HMS EURYALUS - Dido Class light cruiser

Commander Eric Tufnell RN (1888-1979). Watercolour signed (LR) and inscribed HMS EURYALUS (LL).

HMS EURYALUS - Dido Class light cruiser

10 x15 ins (25.4 x 38 cms) approx

Price on application

This original has been sold and is no longer available.

A pleasant depiction of one of these beautiful light cruisers of the Dido Class, ships that were to earn their keep a hundred times over in some of the fiercest fighting at sea in World War 2, the Mediterranean.  Built under the 1937 Emergency Naval estimates (war was clearly loomimg sooner or later; the politicians had once again cut the peacetime Navy to the bone and had, yet again, been caught out), EURYALUS was launched by HM Dockyard Chatham in June 1939.  Her fitting out was, as with others of the class, delayed by bottle necks in production of various key items such as 5.25 inch gun turrets, fire control equipment, armour plate and turbines as the armaments and ship engineering industries were forced to expand too rapidly for available resources and construction to manage.

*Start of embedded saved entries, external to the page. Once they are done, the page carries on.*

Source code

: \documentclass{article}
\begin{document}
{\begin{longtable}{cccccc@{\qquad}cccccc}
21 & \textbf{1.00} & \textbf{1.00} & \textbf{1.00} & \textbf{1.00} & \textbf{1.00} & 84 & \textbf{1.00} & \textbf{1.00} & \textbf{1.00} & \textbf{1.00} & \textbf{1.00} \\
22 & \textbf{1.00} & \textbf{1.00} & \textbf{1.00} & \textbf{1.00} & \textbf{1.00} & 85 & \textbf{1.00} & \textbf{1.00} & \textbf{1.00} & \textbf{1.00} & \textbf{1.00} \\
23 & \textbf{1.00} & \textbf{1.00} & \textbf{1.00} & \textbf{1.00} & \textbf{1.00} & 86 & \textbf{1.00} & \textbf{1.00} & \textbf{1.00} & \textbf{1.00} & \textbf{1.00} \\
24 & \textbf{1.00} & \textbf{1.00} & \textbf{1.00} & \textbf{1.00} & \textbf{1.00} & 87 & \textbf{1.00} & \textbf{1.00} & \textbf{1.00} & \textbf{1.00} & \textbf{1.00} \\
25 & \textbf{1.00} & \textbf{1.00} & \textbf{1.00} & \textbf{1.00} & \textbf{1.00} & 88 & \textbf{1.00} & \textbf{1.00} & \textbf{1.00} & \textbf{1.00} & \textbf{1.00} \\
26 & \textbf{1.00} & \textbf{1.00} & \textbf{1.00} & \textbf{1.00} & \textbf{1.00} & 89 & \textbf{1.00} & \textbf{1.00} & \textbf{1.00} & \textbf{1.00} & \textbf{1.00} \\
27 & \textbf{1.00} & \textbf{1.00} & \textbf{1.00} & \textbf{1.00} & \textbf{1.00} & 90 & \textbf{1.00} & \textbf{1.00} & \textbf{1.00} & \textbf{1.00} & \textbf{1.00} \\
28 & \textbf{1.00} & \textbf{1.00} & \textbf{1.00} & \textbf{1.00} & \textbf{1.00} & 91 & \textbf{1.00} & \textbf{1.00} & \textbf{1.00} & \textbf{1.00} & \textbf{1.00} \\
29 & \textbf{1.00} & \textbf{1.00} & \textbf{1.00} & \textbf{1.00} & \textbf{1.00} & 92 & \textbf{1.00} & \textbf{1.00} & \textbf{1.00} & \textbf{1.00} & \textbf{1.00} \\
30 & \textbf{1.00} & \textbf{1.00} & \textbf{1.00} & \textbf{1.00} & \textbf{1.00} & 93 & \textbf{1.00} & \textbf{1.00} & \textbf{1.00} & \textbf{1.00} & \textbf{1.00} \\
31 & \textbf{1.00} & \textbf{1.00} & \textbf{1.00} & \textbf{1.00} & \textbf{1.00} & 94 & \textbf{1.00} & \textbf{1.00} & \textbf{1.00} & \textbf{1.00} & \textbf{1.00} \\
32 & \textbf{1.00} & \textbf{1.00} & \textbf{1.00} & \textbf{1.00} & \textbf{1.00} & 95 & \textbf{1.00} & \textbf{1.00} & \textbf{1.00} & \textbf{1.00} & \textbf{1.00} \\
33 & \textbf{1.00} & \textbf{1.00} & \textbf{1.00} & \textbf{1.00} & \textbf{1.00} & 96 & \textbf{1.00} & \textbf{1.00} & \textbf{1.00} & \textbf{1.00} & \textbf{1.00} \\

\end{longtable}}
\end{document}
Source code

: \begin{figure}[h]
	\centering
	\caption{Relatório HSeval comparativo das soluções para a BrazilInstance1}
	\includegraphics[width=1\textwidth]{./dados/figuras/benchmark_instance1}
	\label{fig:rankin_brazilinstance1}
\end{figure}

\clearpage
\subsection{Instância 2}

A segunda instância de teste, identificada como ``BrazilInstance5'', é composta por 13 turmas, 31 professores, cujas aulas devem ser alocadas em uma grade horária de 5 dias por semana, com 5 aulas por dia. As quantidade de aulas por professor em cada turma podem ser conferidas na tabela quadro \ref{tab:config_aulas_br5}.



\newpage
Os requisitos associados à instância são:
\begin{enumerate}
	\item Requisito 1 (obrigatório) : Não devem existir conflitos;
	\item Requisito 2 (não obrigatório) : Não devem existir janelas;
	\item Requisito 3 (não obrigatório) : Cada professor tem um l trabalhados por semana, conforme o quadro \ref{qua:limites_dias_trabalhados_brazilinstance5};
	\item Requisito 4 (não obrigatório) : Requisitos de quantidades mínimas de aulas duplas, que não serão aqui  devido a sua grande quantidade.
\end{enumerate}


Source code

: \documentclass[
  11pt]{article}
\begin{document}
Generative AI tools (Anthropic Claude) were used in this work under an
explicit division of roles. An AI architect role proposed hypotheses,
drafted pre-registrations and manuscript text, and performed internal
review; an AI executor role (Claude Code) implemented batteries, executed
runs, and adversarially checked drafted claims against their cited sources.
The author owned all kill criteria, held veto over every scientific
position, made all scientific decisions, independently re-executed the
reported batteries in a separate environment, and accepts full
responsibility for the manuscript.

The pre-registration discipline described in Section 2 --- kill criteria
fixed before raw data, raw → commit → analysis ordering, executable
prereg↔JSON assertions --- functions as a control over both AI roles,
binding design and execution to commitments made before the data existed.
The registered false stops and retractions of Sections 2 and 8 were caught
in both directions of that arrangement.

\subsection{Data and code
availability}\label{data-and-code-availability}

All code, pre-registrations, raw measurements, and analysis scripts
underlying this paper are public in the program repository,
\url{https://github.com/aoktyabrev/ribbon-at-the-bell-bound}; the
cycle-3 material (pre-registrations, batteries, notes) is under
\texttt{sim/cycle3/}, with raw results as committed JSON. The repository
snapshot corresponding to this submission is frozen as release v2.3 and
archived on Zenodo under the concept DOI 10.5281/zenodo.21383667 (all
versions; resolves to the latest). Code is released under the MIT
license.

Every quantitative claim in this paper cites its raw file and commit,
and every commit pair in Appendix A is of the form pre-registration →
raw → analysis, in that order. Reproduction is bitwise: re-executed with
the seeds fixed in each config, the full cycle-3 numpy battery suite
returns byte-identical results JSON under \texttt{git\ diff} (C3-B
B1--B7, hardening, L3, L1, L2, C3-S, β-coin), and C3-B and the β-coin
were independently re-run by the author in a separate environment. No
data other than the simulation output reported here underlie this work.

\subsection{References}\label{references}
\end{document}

The 11 ships of the First Group of the class were 512 feet long overall and mounted ten 5.25 inch dual purpose guns as their main armament (though not all ships carried this outfit at the start) and 62,000 horse power gave them a very handy 32 knots plus at full tilt.  Their slim, graceful hulls and heavily raked twin funnels and tripod masts gave them an elegant, stylish appearance which has been well captured here by Eric Tufnell who depicts the ship after 1943, the year that Q turret was replaced with a lighter calibre, multi-barrelled AA mounting and a growing number of radar and WT aerials started to appear on masts and platforms.  After a frantically busy war spent first in the Mediterranean in the early days of the war, in the Far East in 1944-46 and then in the Mediterranean, Persian Gulf and on the South Africa and South Atlantic station in the 1950s, EURYALUS ended her days in 1959 in a Scottish shipbreakers.